Chili et Pérou (collaboration menée par Michel de Lara): Pedro Gajardo, Hector Ramirez, Centro de Modelamiento Matemático (CMM), Universidad de Chili, UMI CNRS - Eladio Ocana, Instituto de Matemática y Ciencias Afines (IMCA), Pérou. Action « Mathematics, Informatics and Fisheries Management » MIFIMA 2006-2008, financée par le programme régional STIC-AmSud. L'ARC MICR permettra de développer et rationaliser ces relations.

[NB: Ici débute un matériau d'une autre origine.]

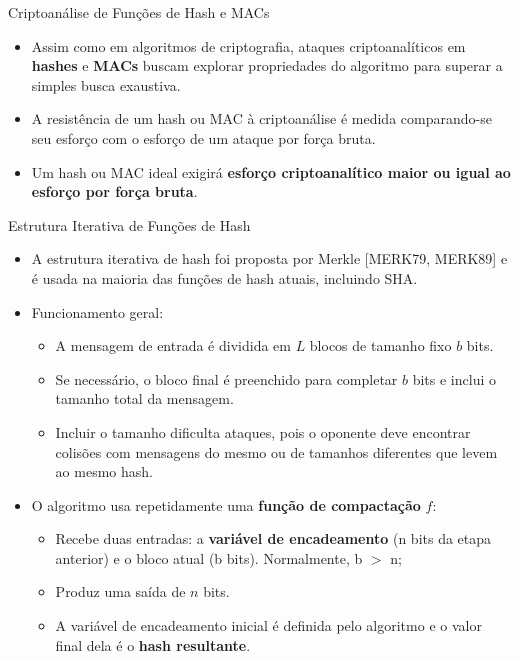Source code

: \begin{frame}{Criptoanálise de Funções de Hash e MACs}
    \begin{itemize}
        \item Assim como em algoritmos de criptografia, ataques criptoanalíticos em \textbf{hashes} e \textbf{MACs} buscam explorar propriedades do algoritmo para superar a simples busca exaustiva.
        \item A resistência de um hash ou MAC à criptoanálise é medida comparando-se seu esforço com o esforço de um ataque por força bruta.
        \item Um hash ou MAC ideal exigirá \textbf{esforço criptoanalítico maior ou igual ao esforço por força bruta}.
    \end{itemize}
\end{frame}
\begin{frame}{Estrutura Iterativa de Funções de Hash}
    \begin{itemize}
        \item A estrutura iterativa de hash foi proposta por Merkle [MERK79, MERK89] e é usada na maioria das funções de hash atuais, incluindo SHA.
        \item Funcionamento geral:
              \begin{itemize}
                  \item A mensagem de entrada é dividida em $L$ blocos de tamanho fixo $b$ bits.
                  \item Se necessário, o bloco final é preenchido para completar $b$ bits e inclui o tamanho total da mensagem.
                  \item Incluir o tamanho dificulta ataques, pois o oponente deve encontrar colisões com mensagens do mesmo ou de tamanhos diferentes que levem ao mesmo hash.
              \end{itemize}
        \item O algoritmo usa repetidamente uma \textbf{função de compactação} $f$:
              \begin{itemize}
                  \item Recebe duas entradas: a \textbf{variável de encadeamento} (n bits da etapa anterior) e o bloco atual (b bits). Normalmente, b $>$ n;
                  \item Produz uma saída de $n$ bits.
                  \item A variável de encadeamento inicial é definida pelo algoritmo e o valor final dela é o \textbf{hash resultante}.
              \end{itemize}
    \end{itemize}
\end{frame}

Cette action permettra de pérenniser une synergie de recherche sur un thème émergeant et transdisciplinaire. Les ressources renouvelables sont une thématique déjà présente à l'INRIA. Nous nous proposons de l'aborder par le biais de la modélisation probabiliste et l'inférence numérique. L'originalité de cette action est de s'appuyer sur les deux pôles applicatifs importants que sont Rennes et Montpellier. Ces pôles regroupent la quasi totalité des acteurs du domaine (agro-campus, INRA, Cirad, Ifremer, IRD, Ifremer, etc.). Notre but est aussi de renforcer ce thème déjà présent à Montpellier au travers des projets Virtual Plants et Mere, ainsi qu'à Sophia-Antipolis au travers du projet Comore. Ces deux derniers proposant déjà des compétences en modélisation environnementale à l'aide de l'analyse déterministe. MICR pourra renforcer la place de l'INRIA à Montpellier et ses liens avec l'INRA et le CIRAD. Au-delà des méthodologies proposées, une réflexion autour d'une boîte à outil en Scilab ou R sera engagée et fera éventuellement l'objet d'un début de réalisation. Enfin cette action vise à la création d'une nouvelle action de recherche INRIA en partenariat avec d'autres instituts comme l'INRA et les écoles d'agronomie sur la modélisation probabiliste et l'inférence numérique pour l'environnement et le développement.